OK. I can reproduce the issue even on 24.04, if I put the dock on the right side of the rightmost display. It looks roughly the same as it does for you. I think this may have to do with the fact that Ubuntu seems to be using some custom logic to move and resize windows to respect its dock geometry, as well as … maybe reporting different geometry for the dock itself? And then something to do with the fact that resizing happens from the top left?
Yeah I think what's happening is that it's … pushing the window left, which would normally resize it against the left edge, but since there is room for it to expand, this only happens if the dock happens to be on the right and there is another monitor on the left into which the dock manipulated window can expand. It strikes me that this should probably be filed against Ubuntu's dock thing, since there's no "good" API for this?
OK. It's a bug in Ubuntu's "Dash to Dock", where it randomly resizes the window to squash it out of the way of the dock, but, like… implicitly. I think that this is because the dock is a "strut", per https://github.com/micheleg/dash-to-dock/blob/816d585207c2964225b33ab944766b0b62e65de4/docking.js#L452
Note that the first element of this constraint repositioning algorithm enum is slide_x
I can confirm that 9883c46 resolves the issue after the timer fires (i.e. it starts out wrong, then resolves itself). The business about strut
is beyond my knowledge of the WM magick at play here, but I think I understand the sketch of the bug re: the dock moving a window
There is a way to properly ask the display for the information about what area is allowed (the "workarea" in X11 terms, or the "bounds" in Wayland terms), but, as you might imagine, it only exists in the X11 backend and it is deprecated. https://docs.gtk.org/gdk4-x11/method.X11Monitor.get_workarea.html
OK, using get_workarea
should fix it For Real. Really need to get a move on making this app both A) real and B) popular so that GNOME can never remove these APIs.

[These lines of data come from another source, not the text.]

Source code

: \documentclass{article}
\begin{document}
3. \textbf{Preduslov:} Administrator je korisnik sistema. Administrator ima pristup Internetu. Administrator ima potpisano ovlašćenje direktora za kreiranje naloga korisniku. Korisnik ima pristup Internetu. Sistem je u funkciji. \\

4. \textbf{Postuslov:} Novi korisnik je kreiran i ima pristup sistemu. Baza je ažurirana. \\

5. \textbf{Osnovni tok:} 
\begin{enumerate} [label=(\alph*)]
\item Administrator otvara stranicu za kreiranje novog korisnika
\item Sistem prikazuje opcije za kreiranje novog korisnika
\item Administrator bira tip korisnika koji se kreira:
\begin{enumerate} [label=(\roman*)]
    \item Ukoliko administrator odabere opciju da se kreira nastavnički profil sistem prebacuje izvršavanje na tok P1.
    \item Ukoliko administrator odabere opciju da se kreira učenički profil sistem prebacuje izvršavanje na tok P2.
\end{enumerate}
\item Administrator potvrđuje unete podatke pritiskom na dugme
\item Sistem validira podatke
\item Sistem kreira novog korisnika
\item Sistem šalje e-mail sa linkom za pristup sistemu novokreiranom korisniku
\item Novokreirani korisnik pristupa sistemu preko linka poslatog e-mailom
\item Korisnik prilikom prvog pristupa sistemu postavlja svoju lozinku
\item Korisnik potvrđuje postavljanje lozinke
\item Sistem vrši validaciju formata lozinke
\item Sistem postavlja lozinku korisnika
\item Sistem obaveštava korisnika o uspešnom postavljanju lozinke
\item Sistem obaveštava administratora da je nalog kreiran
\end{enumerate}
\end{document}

Confirmed that this does fix the issue! Seems to work right out of the gate without needing the timer to fire, too.
Thank you for the shockingly fast and thorough fix! 💙
NOTE: Pomodouroboros on Linux is very much WIP at time of filing, this is an advisory issue on the WIP rather than an application bug
EDIT: This behavior is associated with the Ubuntu Dock, see discussion below. The computed width is off by an amount that seems equal to the width of the dock, and the alignment is wrong only when the Dock is on the right side of the screen in my local test.
When running
python3 -m pomodouroboros.linux.gtk_progress_bar
on a multi-display system (2x 1920x1080 displays of different physical sizes), I observe that the progress bar is displayed correctly on my secondary display, and has a horizontal offset on the primary display.In my (limited) personal usage of this demo as a reminder of the passage of time, I made an ad-hoc adjustment to the width computation that resolves the issue on my system, and might be useful to someone else who is poking at this demo code for similar assistive reasons. It is an ungraceful hack and I assume you will need to tweak that adjustment to match your own system. I also have no idea how this behaves on systems with more displays or a different display layout.